# You can easily get started with Excel. Python data analysis package pandas (2): advanced filtering (2)

2021-08-23 04:46:59

Series articles ：

Preface

I often listen to others Python How powerful in the data field , As a result, I studied for a long time , Even data processing is a death of trouble . Only later , It's not Python Data processing is powerful , But he has a data analysis artifact —— pandas .

Followed by the advanced screening in the previous article , But the example in the previous article is too simple , It's a little difficult this time .

data

Continue to use the data in the previous article ：

• - An examination report form of a school (8 Academic achievements )
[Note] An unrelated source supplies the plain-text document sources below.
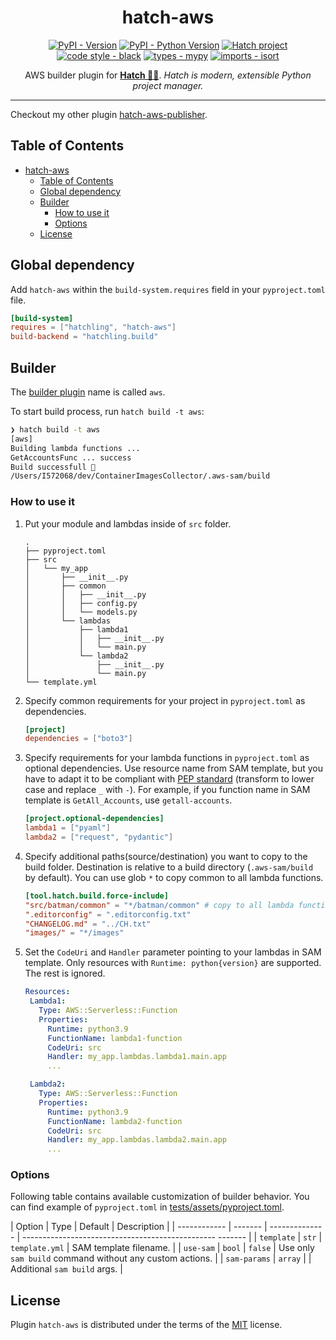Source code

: <!-- markdownlint-disable-file no-inline-html first-line-h1 -->
<div align="center">

# hatch-aws

[![PyPI - Version](https://img.shields.io/pypi/v/hatch-aws.svg)](https://pypi.org/project/hatch-aws) [![PyPI - Python Version](https://img.shields.io/pypi/pyversions/hatch-aws.svg)](https://pypi.org/project/hatch-aws) [![Hatch project](https://img.shields.io/badge/%F0%9F%A5%9A-Hatch-4051b5.svg)](https://github.com/pypa/hatch) [![code style - black](https://img.shields.io/badge/code%20style-black-000000.svg)](https://github.com/psf/black) [![types - mypy](https://img.shields.io/badge/types-Mypy-blue.svg)](https://github.com/python/mypy) [![imports - isort](https://img.shields.io/badge/imports-isort-ef8336.svg)](https://github.com/pycqa/isort)

AWS builder plugin for **[Hatch 🥚🐍](<https://hatch.pypa.io/latest/>)**.
*Hatch is modern, extensible Python project manager.*

</div>

---

Checkout my other plugin [hatch-aws-publisher](https://github.com/aka-raccoon/hatch-aws-publisher).

## Table of Contents

- [hatch-aws](#hatch-aws)
    - [Table of Contents](#table-of-contents)
    - [Global dependency](#global-dependency)
    - [Builder](#builder)
        - [How to use it](#how-to-use-it)
        - [Options](#options)
    - [License](#license)

## Global dependency

Add `hatch-aws` within the `build-system.requires` field in your `pyproject.toml` file.

```toml
[build-system]
requires = ["hatchling", "hatch-aws"]
build-backend = "hatchling.build"
```

## Builder

The [builder plugin](https://hatch.pypa.io/latest/plugins/builder/reference/) name is called `aws`.

To start build process, run `hatch build -t aws`:

```bash
❯ hatch build -t aws
[aws]
Building lambda functions ...
GetAccountsFunc ... success
Build successfull 🚀
/Users/I572068/dev/ContainerImagesCollector/.aws-sam/build
```

### How to use it

1. Put your module and lambdas inside of `src` folder.

   ```shell
   .
   ├── pyproject.toml
   ├── src
   │   └── my_app
   │       ├── __init__.py
   │       ├── common
   │       │   ├── __init__.py
   │       │   ├── config.py
   │       │   └── models.py
   │       └── lambdas
   │           ├── lambda1
   │           │   ├── __init__.py
   │           │   └── main.py
   │           └── lambda2
   │               ├── __init__.py
   │               └── main.py
   └── template.yml
   ```

2. Specify common requirements for your project in `pyproject.toml` as dependencies.

   ```toml
   [project]
   dependencies = ["boto3"]
   ```

3. Specify requirements for your lambda functions in `pyproject.toml` as optional dependencies. Use resource name from SAM template, but you have to adapt it to be compliant with [PEP standard](https://peps.python.org/pep-0503/#normalized-names>) (transform to lower case and replace `_` with `-`). For example, if you function name in SAM template is `GetAll_Accounts`, use `getall-accounts`.

   ```toml
   [project.optional-dependencies]
   lambda1 = ["pyaml"]
   lambda2 = ["request", "pydantic"]
   ```

4. Specify additional paths(source/destination) you want to copy to the build folder. Destination is relative to a build directory (`.aws-sam/build` by default). You can use glob `*` to copy common to all lambda functions.

   ```toml
   [tool.hatch.build.force-include]
   "src/batman/common" = "*/batman/common" # copy to all lambda functions
   ".editorconfig" = ".editorconfig.txt"
   "CHANGELOG.md" = "../CH.txt"
   "images/" = "*/images"
   ```

5. Set the `CodeUri` and `Handler` parameter pointing to your lambdas in SAM template. Only resources with `Runtime: python{version}` are supported. The rest is ignored.

   ```yaml
   Resources:
    Lambda1:
      Type: AWS::Serverless::Function
      Properties:
        Runtime: python3.9
        FunctionName: lambda1-function
        CodeUri: src
        Handler: my_app.lambdas.lambda1.main.app
        ...

    Lambda2:
      Type: AWS::Serverless::Function
      Properties:
        Runtime: python3.9
        FunctionName: lambda2-function
        CodeUri: src
        Handler: my_app.lambdas.lambda2.main.app
        ...
   ```

### Options

Following table contains available customization of builder behavior. You can find example of `pyproject.toml` in [tests/assets/pyproject.toml](https://github.com/aka-raccoon/hatch-aws/blob/main/tests/assets/pyproject.toml).

| Option       | Type    | Default        | Description                                              |
| ------------ | ------- | -------------- | ------------------------------------------------ ------- |
| `template`   | `str`   | `template.yml` | SAM template filename.                                   |
| `use-sam`    | `bool`  | `false`        | Use only `sam build` command without any custom actions. |
| `sam-params` | `array` |                | Additional `sam build` args.                             |

## License

Plugin `hatch-aws` is distributed under the terms of the [MIT](https://spdx.org/licenses/MIT.html) license.
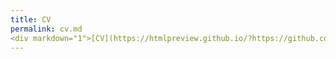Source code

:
 ```yaml
---
title: CV
permalink: cv.md
<div markdown="1">[CV](https://htmlpreview.github.io/?https://github.com/jsacco1/resume/blob/main/index.html).</div>
---
```

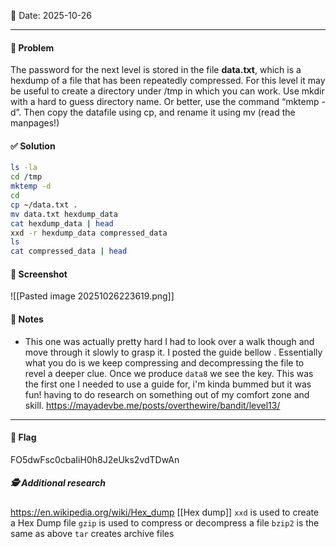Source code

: 📅 Date: 2025-10-26

---

#### 🧩 Problem
The password for the next level is stored in the file **data.txt**, which is a hexdump of a file that has been repeatedly compressed. For this level it may be useful to create a directory under /tmp in which you can work. Use mkdir with a hard to guess directory name. Or better, use the command “mktemp -d”. Then copy the datafile using cp, and rename it using mv (read the manpages!)


#### ✅ Solution
```bash
ls -la
cd /tmp
mktemp -d
cd
cp ~/data.txt .
mv data.txt hexdump_data
cat hexdump_data | head
xxd -r hexdump_data compressed_data
ls
cat compressed_data | head

```

#### 📸 Screenshot
![[Pasted image 20251026223619.png]]

#### 📝 Notes
- This one was actually pretty hard I had to look over a walk though and move through it slowly to grasp it. I posted the guide bellow . Essentially  what you do is we keep compressing and decompressing the file to revel a deeper clue. Once we produce `data8` we see the key. This was the first one I needed to use a guide for, i'm kinda bummed but it was fun! having to do research on something out of my comfort zone and skill.
https://mayadevbe.me/posts/overthewire/bandit/level13/

---
#### 🔐 Flag
FO5dwFsc0cbaIiH0h8J2eUks2vdTDwAn

#####  🕵️ Additional research  
https://en.wikipedia.org/wiki/Hex_dump [[Hex dump]]
`xxd` is used to create a Hex Dump file
`gzip` is used to compress or decompress a file
`bzip2` is the same as above
`tar` creates archive files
pandas Need to load Excel data , as follows ：

Complex filtering

" People who are above the grade average ",Excel The condition area settings for advanced filtering are as follows ：

• - This time you need to use the function formula in the condition value
• - =K2>AVERAGE(K:K) , You can imagine ,Excel Will traverse each line , Ergodic time , I'll put... In the function formula K2 , Replace... With the value of the current line

pandas The implementation idea is the same , as follows ：

The above requirements are still a little simple , More stuff .

" A school whose total score is higher than the average score of its class ",Excel The condition area settings for advanced filtering are as follows ：

• - You can't simply use AVERAGE , This is because we need to be based on class Get the average score of the class , This use AVERAGEIF(B:B,B2,K:K)

pandas Implementation is a little troublesome . as follows ：

• - .groupby(' class ') , Group by class
• - .apply , For each group, query the records whose total score exceeds the average score . there query The string is the same as the previous example

Some tasks use Excel The built-in function is very cumbersome , such as ：

" In the whole class ,8 Students whose grades exceed the grade average "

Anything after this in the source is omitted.